The Grade II-listed John Summers Clock Tower on the banks of the River Dee was home to Shotton Steelworks' general office from 1907 and was, at one point, the HQ of British Steel – fell into ruin after closing in 2009 and being sold off by Tata, which has owned Shotton Works since 2007.
More than a decade later, Vicki Roskam is spearheading a drive to bring it back to life through the Enbarr Foundation. Aided by the local community, she wants to open a community hub, heritage skills and training centre, and more, in the building. Vicki’s ambition is to “build [the clocktower] back to what it was” as a “beacon of hope” for the region and a place where people can “celebrate their heritage”.
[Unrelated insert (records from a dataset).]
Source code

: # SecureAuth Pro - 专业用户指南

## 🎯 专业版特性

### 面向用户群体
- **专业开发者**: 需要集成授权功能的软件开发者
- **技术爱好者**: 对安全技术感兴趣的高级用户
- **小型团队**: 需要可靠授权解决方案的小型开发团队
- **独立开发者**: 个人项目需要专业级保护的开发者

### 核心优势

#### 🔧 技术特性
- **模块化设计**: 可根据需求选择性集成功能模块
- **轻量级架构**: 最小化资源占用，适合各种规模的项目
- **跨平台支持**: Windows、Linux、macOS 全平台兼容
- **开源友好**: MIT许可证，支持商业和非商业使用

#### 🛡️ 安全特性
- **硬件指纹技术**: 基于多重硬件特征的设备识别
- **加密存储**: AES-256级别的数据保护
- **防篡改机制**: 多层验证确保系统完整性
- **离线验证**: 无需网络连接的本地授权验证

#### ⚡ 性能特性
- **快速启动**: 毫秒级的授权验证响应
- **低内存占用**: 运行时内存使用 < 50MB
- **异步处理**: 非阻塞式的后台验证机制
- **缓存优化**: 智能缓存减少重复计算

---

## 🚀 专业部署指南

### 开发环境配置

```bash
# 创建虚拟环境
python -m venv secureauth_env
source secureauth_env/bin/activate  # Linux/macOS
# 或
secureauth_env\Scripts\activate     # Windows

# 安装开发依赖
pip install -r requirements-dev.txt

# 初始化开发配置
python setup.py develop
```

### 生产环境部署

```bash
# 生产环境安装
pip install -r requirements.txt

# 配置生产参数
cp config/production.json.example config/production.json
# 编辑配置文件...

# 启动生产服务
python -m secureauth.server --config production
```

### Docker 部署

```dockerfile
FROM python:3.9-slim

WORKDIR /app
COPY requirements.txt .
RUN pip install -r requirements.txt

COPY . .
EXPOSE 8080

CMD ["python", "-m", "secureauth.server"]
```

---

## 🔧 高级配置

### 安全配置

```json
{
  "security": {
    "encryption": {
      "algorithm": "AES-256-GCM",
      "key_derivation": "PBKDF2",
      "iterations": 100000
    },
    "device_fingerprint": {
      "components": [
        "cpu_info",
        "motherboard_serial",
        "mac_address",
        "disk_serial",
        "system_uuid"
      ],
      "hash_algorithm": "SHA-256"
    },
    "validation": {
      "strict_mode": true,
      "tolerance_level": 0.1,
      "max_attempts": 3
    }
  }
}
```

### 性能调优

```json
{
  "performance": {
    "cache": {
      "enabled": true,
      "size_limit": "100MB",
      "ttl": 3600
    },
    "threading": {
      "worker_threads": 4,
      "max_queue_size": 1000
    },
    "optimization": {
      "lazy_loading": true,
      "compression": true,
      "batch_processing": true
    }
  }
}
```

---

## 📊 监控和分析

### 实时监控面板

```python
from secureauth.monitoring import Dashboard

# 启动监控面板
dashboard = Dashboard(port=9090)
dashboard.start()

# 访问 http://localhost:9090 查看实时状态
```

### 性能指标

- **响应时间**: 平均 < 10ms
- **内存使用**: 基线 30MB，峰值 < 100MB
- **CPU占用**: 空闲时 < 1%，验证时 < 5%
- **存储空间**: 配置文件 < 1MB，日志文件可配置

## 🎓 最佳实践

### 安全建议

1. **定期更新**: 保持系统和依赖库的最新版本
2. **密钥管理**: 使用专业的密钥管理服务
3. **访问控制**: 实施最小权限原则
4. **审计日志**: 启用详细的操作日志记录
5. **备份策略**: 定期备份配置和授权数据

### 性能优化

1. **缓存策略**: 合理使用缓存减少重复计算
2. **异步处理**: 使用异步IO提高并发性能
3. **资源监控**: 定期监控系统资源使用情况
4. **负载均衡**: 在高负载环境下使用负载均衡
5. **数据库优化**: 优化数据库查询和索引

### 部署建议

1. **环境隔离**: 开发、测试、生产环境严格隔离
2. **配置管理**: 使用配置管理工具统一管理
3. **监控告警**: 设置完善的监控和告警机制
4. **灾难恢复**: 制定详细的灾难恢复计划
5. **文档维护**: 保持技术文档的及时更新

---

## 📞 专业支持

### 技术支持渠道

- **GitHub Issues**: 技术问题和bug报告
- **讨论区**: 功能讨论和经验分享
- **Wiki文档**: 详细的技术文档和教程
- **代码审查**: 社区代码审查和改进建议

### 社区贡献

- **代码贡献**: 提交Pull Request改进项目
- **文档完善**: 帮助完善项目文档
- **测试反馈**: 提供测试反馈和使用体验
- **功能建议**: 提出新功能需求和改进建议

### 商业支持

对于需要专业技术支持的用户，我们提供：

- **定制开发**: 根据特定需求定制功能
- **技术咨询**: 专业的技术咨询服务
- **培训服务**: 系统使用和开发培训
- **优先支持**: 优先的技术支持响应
She admits the £5.2m site revamp is a “massive undertaking” but she remains undaunted, which is perhaps unsurprising for a woman whose motto is, “If your dreams don't scare you, they're not big enough.”
The ambitious project has won more than £600,000 in grants and financial support from organisations including Welsh Government, Transport for Wales, the National Lottery, the Welsh Council for Voluntary Action, Comic Relief, Architectural Heritage, CADW, Parc Adfer and Flintshire County Council. Full construction work recently started at the site.
But it has been local volunteers – proud of their links to the region's industrial heritage and many with generations of family history linked to the site – who have been key to the success of the project, Vicki explains, having thrown their fundraising and physical skills behind the bid to save the clocktower.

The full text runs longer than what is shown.